> _PROBLEM REQUIREMENTS_: Return all lines of the records that contain the word "benchmark".

> _INPUT_:
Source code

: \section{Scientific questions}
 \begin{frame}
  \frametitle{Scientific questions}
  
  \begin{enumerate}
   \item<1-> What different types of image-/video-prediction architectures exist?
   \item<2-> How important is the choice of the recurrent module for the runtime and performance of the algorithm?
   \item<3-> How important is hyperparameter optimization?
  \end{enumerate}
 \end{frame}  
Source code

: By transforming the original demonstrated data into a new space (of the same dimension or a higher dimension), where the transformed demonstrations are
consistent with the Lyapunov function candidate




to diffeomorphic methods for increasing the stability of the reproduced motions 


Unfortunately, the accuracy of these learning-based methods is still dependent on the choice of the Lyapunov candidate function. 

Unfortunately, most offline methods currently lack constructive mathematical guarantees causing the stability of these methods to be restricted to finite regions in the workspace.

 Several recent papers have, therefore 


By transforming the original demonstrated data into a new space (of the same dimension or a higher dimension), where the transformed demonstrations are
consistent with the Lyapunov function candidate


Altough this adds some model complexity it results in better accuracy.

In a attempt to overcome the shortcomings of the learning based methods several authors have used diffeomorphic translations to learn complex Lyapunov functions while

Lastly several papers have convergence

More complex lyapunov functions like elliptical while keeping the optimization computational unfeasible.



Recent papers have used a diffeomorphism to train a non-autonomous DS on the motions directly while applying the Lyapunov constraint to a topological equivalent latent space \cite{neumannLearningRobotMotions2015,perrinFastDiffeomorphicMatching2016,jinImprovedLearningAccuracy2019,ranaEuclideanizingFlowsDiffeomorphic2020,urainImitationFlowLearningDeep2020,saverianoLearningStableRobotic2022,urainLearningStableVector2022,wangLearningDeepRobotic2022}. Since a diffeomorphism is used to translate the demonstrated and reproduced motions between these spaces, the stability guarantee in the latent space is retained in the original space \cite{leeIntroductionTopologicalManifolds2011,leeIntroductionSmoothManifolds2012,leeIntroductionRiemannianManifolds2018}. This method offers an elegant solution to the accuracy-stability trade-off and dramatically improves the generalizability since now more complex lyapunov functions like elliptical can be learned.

...

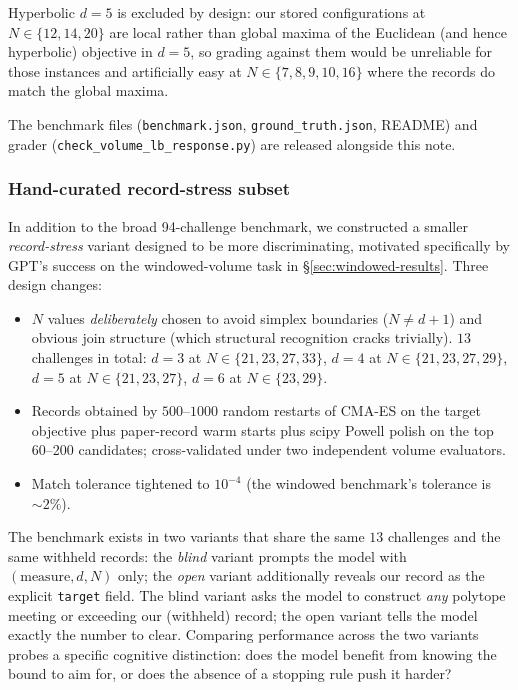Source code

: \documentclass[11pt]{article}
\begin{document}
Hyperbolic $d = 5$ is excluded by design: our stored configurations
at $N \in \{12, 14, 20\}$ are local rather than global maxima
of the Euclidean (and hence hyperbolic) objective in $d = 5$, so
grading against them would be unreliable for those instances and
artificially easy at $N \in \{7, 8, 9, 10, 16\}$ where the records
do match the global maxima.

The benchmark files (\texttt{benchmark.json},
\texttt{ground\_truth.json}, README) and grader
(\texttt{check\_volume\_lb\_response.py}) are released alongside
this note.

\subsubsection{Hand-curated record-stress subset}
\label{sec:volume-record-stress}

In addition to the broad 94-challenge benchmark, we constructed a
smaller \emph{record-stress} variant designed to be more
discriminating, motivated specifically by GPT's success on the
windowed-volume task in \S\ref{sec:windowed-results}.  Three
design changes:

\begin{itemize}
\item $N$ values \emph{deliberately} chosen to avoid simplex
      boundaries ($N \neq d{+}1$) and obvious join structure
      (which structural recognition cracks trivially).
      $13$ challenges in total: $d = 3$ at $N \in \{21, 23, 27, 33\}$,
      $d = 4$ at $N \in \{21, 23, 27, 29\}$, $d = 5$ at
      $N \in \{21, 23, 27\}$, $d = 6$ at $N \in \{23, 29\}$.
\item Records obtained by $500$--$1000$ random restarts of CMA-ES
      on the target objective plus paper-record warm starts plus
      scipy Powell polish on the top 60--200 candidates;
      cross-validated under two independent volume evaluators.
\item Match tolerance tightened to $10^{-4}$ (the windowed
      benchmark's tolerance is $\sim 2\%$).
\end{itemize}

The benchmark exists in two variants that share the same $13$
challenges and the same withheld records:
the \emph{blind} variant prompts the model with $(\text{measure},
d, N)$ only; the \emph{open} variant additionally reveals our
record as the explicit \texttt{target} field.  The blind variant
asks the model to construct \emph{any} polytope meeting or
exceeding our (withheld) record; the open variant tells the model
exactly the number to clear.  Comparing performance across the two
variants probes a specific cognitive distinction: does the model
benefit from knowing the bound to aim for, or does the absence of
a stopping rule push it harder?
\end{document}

> _EXERCISE RESPONSE_:
The benchmark files (\texttt{benchmark.json},
In addition to the broad 94-challenge benchmark, we constructed a
      benchmark's tolerance is $\sim 2\%$).
The benchmark exists in two variants that share the same $13$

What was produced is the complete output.